I think the title is self-explanatory but for greater clarity let me rephrase it: The aim is to render something without using vertex or index buffers, that is (in OpenGL speak) using neither vertex data nor an elements array to render something. Instead the automatically supplied gl_VertexID attribute (vertexId in DirectX) is used to determine the vertex the shader is currently processing.

The example in MSDN simply draws a triangle using vertexId:

VSOut VSmain(VSIn input)
{
VSOut output;

if (input.vertexId == 0)
output.pos = float4(0.0, 0.5, 0.5, 1.0);
else if (input.vertexId == 2)
output.pos = float4(0.5, -0.5, 0.5, 1.0);
else if (input.vertexId == 1)
output.pos = float4(-0.5, -0.5, 0.5, 1.0);

output.color = clamp(output.pos, 0, 1);

return output;
}

If you want to do the same thing in OpenGL, you have at least two problems:

• OpenGL uses glVertex\* as end marker for the specification of a single vertex and the array rendering commands (glDrawArrays, glDrawElements, etc.) all require an enabled vertex array.

• gl_VertexID is only supplied if:

• the vertex comes from a vertex array command that specifies a complete primitive (e.g. DrawArrays, DrawElements)
• all enabled vertex arrays have non-zero buffer object bindings, and
• the vertex does not come from a display list, even if the display list was compiled using DrawArrays / DrawElements with data sourced from buffer objects.

There is no way around these requirements, but what you can do is to create dummy vertex buffer with one element, bind it as vertex array and simply draw as many vertices as you want. If you don't access gl_Vertex there is no way that uninitialized data can affect the shader and although behavior is generally undefined in OpenGL, if you render beyond the vertex buffer size, it has worked so far that I've test this on.

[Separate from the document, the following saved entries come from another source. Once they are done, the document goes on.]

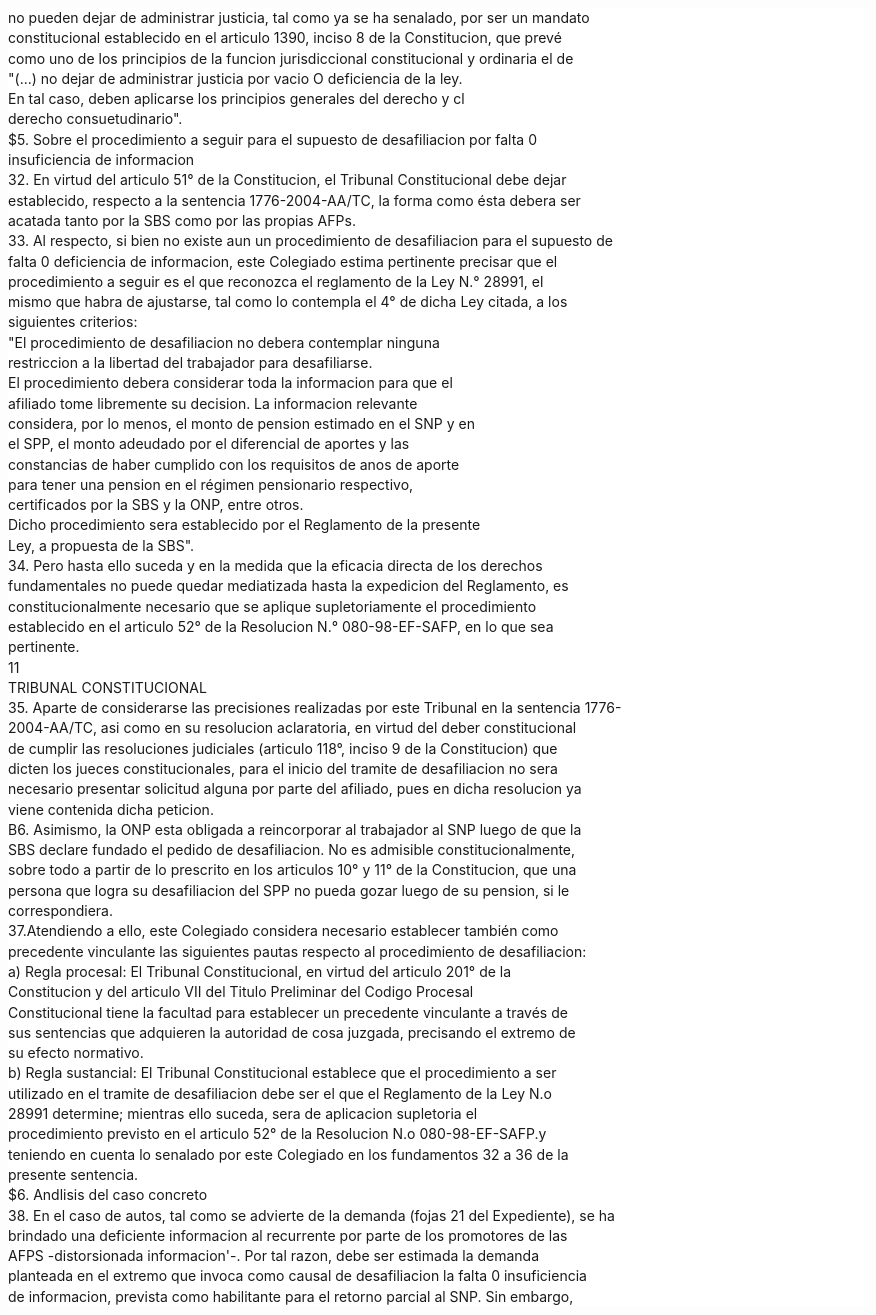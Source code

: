 no pueden dejar de administrar justicia, tal como ya se ha senalado, por ser un mandato  
constitucional establecido en el articulo 1390, inciso 8 de la Constitucion, que prevé  
como uno de los principios de la funcion jurisdiccional constitucional y ordinaria el de  
"(...) no dejar de administrar justicia por vacio O deficiencia de la ley.  
En tal caso, deben aplicarse los principios generales del derecho y cl  
derecho consuetudinario".  
$5. Sobre el procedimiento a seguir para el supuesto de desafiliacion por falta 0  
insuficiencia de informacion  
32. En virtud del articulo 51° de la Constitucion, el Tribunal Constitucional debe dejar  
establecido, respecto a la sentencia 1776-2004-AA/TC, la forma como ésta debera ser  
acatada tanto por la SBS como por las propias AFPs.  
33. Al respecto, si bien no existe aun un procedimiento de desafiliacion para el supuesto de  
falta 0 deficiencia de informacion, este Colegiado estima pertinente precisar que el  
procedimiento a seguir es el que reconozca el reglamento de la Ley N.° 28991, el  
mismo que habra de ajustarse, tal como lo contempla el 4° de dicha Ley citada, a los  
siguientes criterios:  
"El procedimiento de desafiliacion no debera contemplar ninguna  
restriccion a la libertad del trabajador para desafiliarse.  
El procedimiento debera considerar toda la informacion para que el  
afiliado tome libremente su decision. La informacion relevante  
considera, por lo menos, el monto de pension estimado en el SNP y en  
el SPP, el monto adeudado por el diferencial de aportes y las  
constancias de haber cumplido con los requisitos de anos de aporte  
para tener una pension en el régimen pensionario respectivo,  
certificados por la SBS y la ONP, entre otros.  
Dicho procedimiento sera establecido por el Reglamento de la presente  
Ley, a propuesta de la SBS".  
34. Pero hasta ello suceda y en la medida que la eficacia directa de los derechos  
fundamentales no puede quedar mediatizada hasta la expedicion del Reglamento, es  
constitucionalmente necesario que se aplique supletoriamente el procedimiento  
establecido en el articulo 52° de la Resolucion N.° 080-98-EF-SAFP, en lo que sea  
pertinente.  
11  
TRIBUNAL CONSTITUCIONAL  
35. Aparte de considerarse las precisiones realizadas por este Tribunal en la sentencia 1776-  
2004-AA/TC, asi como en su resolucion aclaratoria, en virtud del deber constitucional  
de cumplir las resoluciones judiciales (articulo 118°, inciso 9 de la Constitucion) que  
dicten los jueces constitucionales, para el inicio del tramite de desafiliacion no sera  
necesario presentar solicitud alguna por parte del afiliado, pues en dicha resolucion ya  
viene contenida dicha peticion.  
B6. Asimismo, la ONP esta obligada a reincorporar al trabajador al SNP luego de que la  
SBS declare fundado el pedido de desafiliacion. No es admisible constitucionalmente,  
sobre todo a partir de lo prescrito en los articulos 10° y 11° de la Constitucion, que una  
persona que logra su desafiliacion del SPP no pueda gozar luego de su pension, si le  
correspondiera.  
37.Atendiendo a ello, este Colegiado considera necesario establecer también como  
precedente vinculante las siguientes pautas respecto al procedimiento de desafiliacion:  
a) Regla procesal: El Tribunal Constitucional, en virtud del articulo 201° de la  
Constitucion y del articulo VII del Titulo Preliminar del Codigo Procesal  
Constitucional tiene la facultad para establecer un precedente vinculante a través de  
sus sentencias que adquieren la autoridad de cosa juzgada, precisando el extremo de  
su efecto normativo.  
b) Regla sustancial: El Tribunal Constitucional establece que el procedimiento a ser  
utilizado en el tramite de desafiliacion debe ser el que el Reglamento de la Ley N.o  
28991 determine; mientras ello suceda, sera de aplicacion supletoria el  
procedimiento previsto en el articulo 52° de la Resolucion N.o 080-98-EF-SAFP.y  
teniendo en cuenta lo senalado por este Colegiado en los fundamentos 32 a 36 de la  
presente sentencia.  
$6. Andlisis del caso concreto  
38. En el caso de autos, tal como se advierte de la demanda (fojas 21 del Expediente), se ha  
brindado una deficiente informacion al recurrente por parte de los promotores de las  
AFPS -distorsionada informacion'-. Por tal razon, debe ser estimada la demanda  
planteada en el extremo que invoca como causal de desafiliacion la falta 0 insuficiencia  
de informacion, prevista como habilitante para el retorno parcial al SNP. Sin embargo,  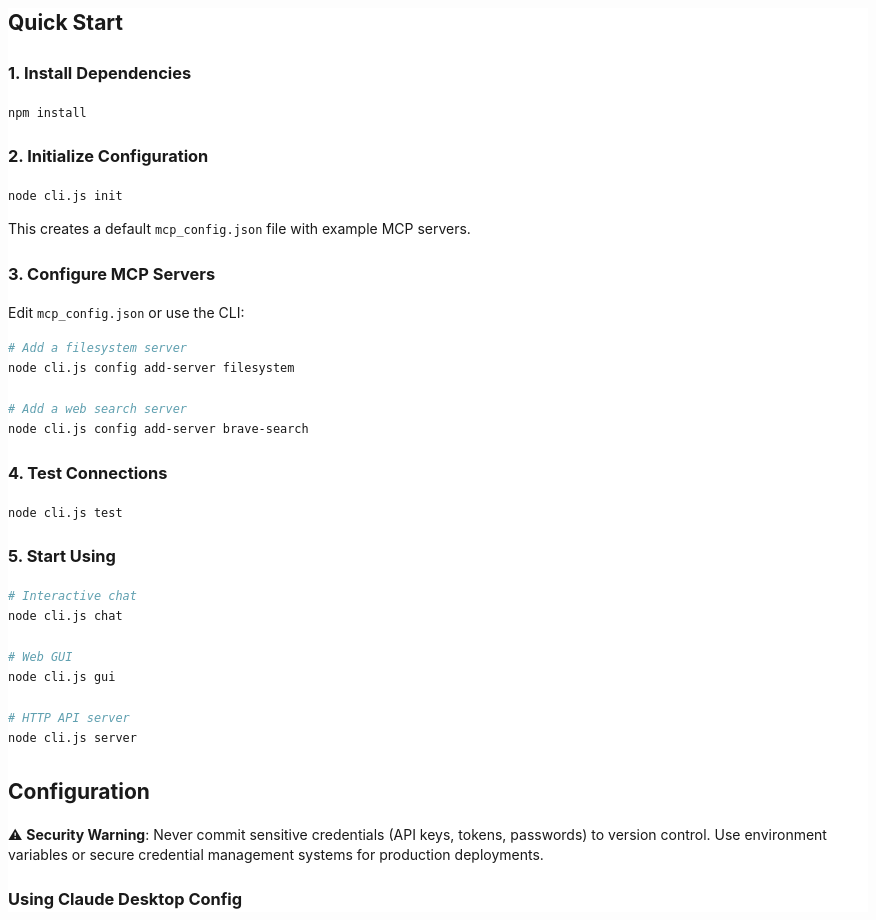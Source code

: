 ## Quick Start

### 1. Install Dependencies

```bash
npm install
```

### 2. Initialize Configuration

```bash
node cli.js init
```

This creates a default `mcp_config.json` file with example MCP servers.

### 3. Configure MCP Servers

Edit `mcp_config.json` or use the CLI:

```bash
# Add a filesystem server
node cli.js config add-server filesystem

# Add a web search server
node cli.js config add-server brave-search
```

### 4. Test Connections

```bash
node cli.js test
```

### 5. Start Using

```bash
# Interactive chat
node cli.js chat

# Web GUI
node cli.js gui

# HTTP API server
node cli.js server
```

## Configuration

⚠️ **Security Warning**: Never commit sensitive credentials (API keys, tokens, passwords) to version control. Use environment variables or secure credential management systems for production deployments.

### Using Claude Desktop Config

### Packing Vertex Positions into the Elements Array

The next step is to start packing and unpacking data in the gl_VertexID. For this, an integer type and bit operations (shifting and masking at least) are required in the vertex shader, so it requires GLSL 1.30 at least.

The code is quite short from my proof of concept project, so I'm pasting the shader here:

#version 130

out vec4 color;

vec3 unpackVertex(int index) {
return vec3( index & 0xFF, (index >> 8 ) & 0xFF, (index >> 16) & 0xFF ) * (2 / 255.0) - vec3(1.0);
}

void main()
{
vec3 unpackedData = unpackVertex( gl_VertexID );
gl_Position = vec4( unpackedData, 1.0 );
color = vec4( (unpackedData + 1.0) / 2.0, 1.0 );
}

In main.cpp the equivalent can be found for setting up the elements array:

#define packFloat(v) (int(((v) + 1.0) / 2 * 255) & 255)
#define packVertex(x,y,z) (packFloat( x ) + (packFloat( y ) << 8 ) + (packFloat( z ) << 16))

void display(void) {
[...]

unsigned indices[] = {
packVertex( 0.0, 0.0, -1.0 ), packVertex( 1.0, 0.0, -1.0 ), packVertex( 1.0, 1.0, -1.0 ),
packVertex( 0.0, 0.0, -1.0 ), packVertex( -1.0, 0.0, -1.0 ), packVertex( -1.0, -1.0, -1.0 )
};
glDrawElements( GL_TRIANGLES, sizeof( indices ) / sizeof( *indices ), GL_UNSIGNED_INT, indices );

[...]
}

For the code to actually make sense I should initialize an index buffer/elements array buffer in OpenGL and upload the indices into it but this was just for testing.